(EXTRACTED RECORDS)

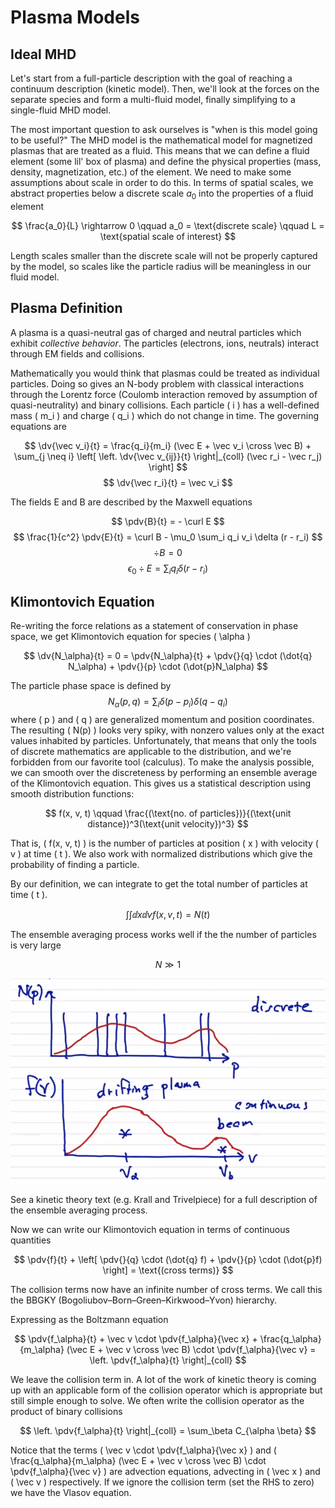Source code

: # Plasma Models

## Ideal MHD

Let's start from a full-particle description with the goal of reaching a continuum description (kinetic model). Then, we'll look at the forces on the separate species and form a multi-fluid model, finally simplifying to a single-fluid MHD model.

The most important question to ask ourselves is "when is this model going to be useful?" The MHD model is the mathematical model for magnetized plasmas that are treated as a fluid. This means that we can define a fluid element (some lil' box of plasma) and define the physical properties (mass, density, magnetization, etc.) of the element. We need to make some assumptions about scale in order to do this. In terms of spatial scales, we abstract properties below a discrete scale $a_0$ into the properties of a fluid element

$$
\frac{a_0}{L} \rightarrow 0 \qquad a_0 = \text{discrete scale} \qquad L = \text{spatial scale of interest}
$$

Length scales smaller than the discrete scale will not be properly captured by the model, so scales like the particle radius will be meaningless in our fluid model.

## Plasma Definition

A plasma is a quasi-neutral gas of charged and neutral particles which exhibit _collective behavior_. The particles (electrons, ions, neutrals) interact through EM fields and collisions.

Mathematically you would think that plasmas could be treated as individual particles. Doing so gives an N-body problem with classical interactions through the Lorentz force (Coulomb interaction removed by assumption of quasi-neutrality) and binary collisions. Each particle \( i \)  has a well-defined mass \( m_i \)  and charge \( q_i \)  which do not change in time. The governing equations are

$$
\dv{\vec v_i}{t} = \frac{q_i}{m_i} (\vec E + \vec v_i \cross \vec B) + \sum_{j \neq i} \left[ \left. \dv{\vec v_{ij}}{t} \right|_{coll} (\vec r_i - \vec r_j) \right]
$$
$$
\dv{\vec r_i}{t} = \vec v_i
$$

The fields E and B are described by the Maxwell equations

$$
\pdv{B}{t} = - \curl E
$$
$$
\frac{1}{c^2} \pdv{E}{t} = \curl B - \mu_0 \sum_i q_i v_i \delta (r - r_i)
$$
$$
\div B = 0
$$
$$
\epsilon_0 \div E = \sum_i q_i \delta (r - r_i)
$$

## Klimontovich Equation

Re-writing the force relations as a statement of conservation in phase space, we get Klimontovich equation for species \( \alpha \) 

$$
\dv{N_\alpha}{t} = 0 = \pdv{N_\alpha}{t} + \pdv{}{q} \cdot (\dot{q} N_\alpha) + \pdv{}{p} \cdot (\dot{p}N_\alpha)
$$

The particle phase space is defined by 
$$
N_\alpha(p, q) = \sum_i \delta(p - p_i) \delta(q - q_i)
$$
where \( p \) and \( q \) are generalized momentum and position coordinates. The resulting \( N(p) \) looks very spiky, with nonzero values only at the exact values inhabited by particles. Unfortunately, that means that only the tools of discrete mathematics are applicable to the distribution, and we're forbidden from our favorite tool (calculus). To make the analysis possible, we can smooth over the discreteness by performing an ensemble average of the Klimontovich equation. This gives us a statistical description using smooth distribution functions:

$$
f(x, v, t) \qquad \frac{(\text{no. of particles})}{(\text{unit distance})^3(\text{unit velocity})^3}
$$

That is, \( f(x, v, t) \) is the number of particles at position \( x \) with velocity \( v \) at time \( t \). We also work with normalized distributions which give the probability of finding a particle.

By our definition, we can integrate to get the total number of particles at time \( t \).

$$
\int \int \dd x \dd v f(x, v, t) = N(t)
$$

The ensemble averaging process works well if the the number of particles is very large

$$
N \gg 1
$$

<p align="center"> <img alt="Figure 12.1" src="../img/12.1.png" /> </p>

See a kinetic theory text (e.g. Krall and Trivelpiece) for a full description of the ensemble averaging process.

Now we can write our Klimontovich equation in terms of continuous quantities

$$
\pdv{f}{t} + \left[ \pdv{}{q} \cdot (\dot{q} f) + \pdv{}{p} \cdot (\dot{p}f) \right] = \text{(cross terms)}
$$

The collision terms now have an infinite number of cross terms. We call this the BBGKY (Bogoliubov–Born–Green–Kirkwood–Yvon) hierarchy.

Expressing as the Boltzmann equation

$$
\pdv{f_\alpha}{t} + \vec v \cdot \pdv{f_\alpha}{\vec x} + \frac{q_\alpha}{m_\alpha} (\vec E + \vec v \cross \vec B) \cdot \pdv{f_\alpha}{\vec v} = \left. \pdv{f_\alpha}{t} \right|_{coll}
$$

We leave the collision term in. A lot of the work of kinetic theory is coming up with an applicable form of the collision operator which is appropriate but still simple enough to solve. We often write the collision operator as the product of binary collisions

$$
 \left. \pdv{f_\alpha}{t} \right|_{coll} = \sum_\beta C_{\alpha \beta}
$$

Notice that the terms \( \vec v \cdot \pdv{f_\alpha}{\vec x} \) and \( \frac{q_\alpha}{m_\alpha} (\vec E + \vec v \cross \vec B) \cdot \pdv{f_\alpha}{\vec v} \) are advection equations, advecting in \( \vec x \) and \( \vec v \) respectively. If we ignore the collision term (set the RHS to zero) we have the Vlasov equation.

(End EXTRACTED RECORDS)

The pictures in the entries above should be left out; all else must be copied exactly.

### [PROBLEM SOLUTION]
Source code

: # Plasma Models

## Ideal MHD

Let's start from a full-particle description with the goal of reaching a continuum description (kinetic model). Then, we'll look at the forces on the separate species and form a multi-fluid model, finally simplifying to a single-fluid MHD model.

The most important question to ask ourselves is "when is this model going to be useful?" The MHD model is the mathematical model for magnetized plasmas that are treated as a fluid. This means that we can define a fluid element (some lil' box of plasma) and define the physical properties (mass, density, magnetization, etc.) of the element. We need to make some assumptions about scale in order to do this. In terms of spatial scales, we abstract properties below a discrete scale $a_0$ into the properties of a fluid element

$$
\frac{a_0}{L} \rightarrow 0 \qquad a_0 = \text{discrete scale} \qquad L = \text{spatial scale of interest}
$$

Length scales smaller than the discrete scale will not be properly captured by the model, so scales like the particle radius will be meaningless in our fluid model.

## Plasma Definition

A plasma is a quasi-neutral gas of charged and neutral particles which exhibit _collective behavior_. The particles (electrons, ions, neutrals) interact through EM fields and collisions.

Mathematically you would think that plasmas could be treated as individual particles. Doing so gives an N-body problem with classical interactions through the Lorentz force (Coulomb interaction removed by assumption of quasi-neutrality) and binary collisions. Each particle \( i \)  has a well-defined mass \( m_i \)  and charge \( q_i \)  which do not change in time. The governing equations are

$$
\dv{\vec v_i}{t} = \frac{q_i}{m_i} (\vec E + \vec v_i \cross \vec B) + \sum_{j \neq i} \left[ \left. \dv{\vec v_{ij}}{t} \right|_{coll} (\vec r_i - \vec r_j) \right]
$$
$$
\dv{\vec r_i}{t} = \vec v_i
$$

The fields E and B are described by the Maxwell equations

$$
\pdv{B}{t} = - \curl E
$$
$$
\frac{1}{c^2} \pdv{E}{t} = \curl B - \mu_0 \sum_i q_i v_i \delta (r - r_i)
$$
$$
\div B = 0
$$
$$
\epsilon_0 \div E = \sum_i q_i \delta (r - r_i)
$$

## Klimontovich Equation

Re-writing the force relations as a statement of conservation in phase space, we get Klimontovich equation for species \( \alpha \) 

$$
\dv{N_\alpha}{t} = 0 = \pdv{N_\alpha}{t} + \pdv{}{q} \cdot (\dot{q} N_\alpha) + \pdv{}{p} \cdot (\dot{p}N_\alpha)
$$

The particle phase space is defined by 
$$
N_\alpha(p, q) = \sum_i \delta(p - p_i) \delta(q - q_i)
$$
where \( p \) and \( q \) are generalized momentum and position coordinates. The resulting \( N(p) \) looks very spiky, with nonzero values only at the exact values inhabited by particles. Unfortunately, that means that only the tools of discrete mathematics are applicable to the distribution, and we're forbidden from our favorite tool (calculus). To make the analysis possible, we can smooth over the discreteness by performing an ensemble average of the Klimontovich equation. This gives us a statistical description using smooth distribution functions:

$$
f(x, v, t) \qquad \frac{(\text{no. of particles})}{(\text{unit distance})^3(\text{unit velocity})^3}
$$

That is, \( f(x, v, t) \) is the number of particles at position \( x \) with velocity \( v \) at time \( t \). We also work with normalized distributions which give the probability of finding a particle.

By our definition, we can integrate to get the total number of particles at time \( t \).

$$
\int \int \dd x \dd v f(x, v, t) = N(t)
$$

The ensemble averaging process works well if the the number of particles is very large

$$
N \gg 1
$$

<p align="center"> <img alt="Figure 12.1" src="../img/12.1.png" /> </p>

See a kinetic theory text (e.g. Krall and Trivelpiece) for a full description of the ensemble averaging process.

Now we can write our Klimontovich equation in terms of continuous quantities

$$
\pdv{f}{t} + \left[ \pdv{}{q} \cdot (\dot{q} f) + \pdv{}{p} \cdot (\dot{p}f) \right] = \text{(cross terms)}
$$

The collision terms now have an infinite number of cross terms. We call this the BBGKY (Bogoliubov–Born–Green–Kirkwood–Yvon) hierarchy.

Expressing as the Boltzmann equation

$$
\pdv{f_\alpha}{t} + \vec v \cdot \pdv{f_\alpha}{\vec x} + \frac{q_\alpha}{m_\alpha} (\vec E + \vec v \cross \vec B) \cdot \pdv{f_\alpha}{\vec v} = \left. \pdv{f_\alpha}{t} \right|_{coll}
$$

We leave the collision term in. A lot of the work of kinetic theory is coming up with an applicable form of the collision operator which is appropriate but still simple enough to solve. We often write the collision operator as the product of binary collisions

$$
 \left. \pdv{f_\alpha}{t} \right|_{coll} = \sum_\beta C_{\alpha \beta}
$$

Notice that the terms \( \vec v \cdot \pdv{f_\alpha}{\vec x} \) and \( \frac{q_\alpha}{m_\alpha} (\vec E + \vec v \cross \vec B) \cdot \pdv{f_\alpha}{\vec v} \) are advection equations, advecting in \( \vec x \) and \( \vec v \) respectively. If we ignore the collision term (set the RHS to zero) we have the Vlasov equation.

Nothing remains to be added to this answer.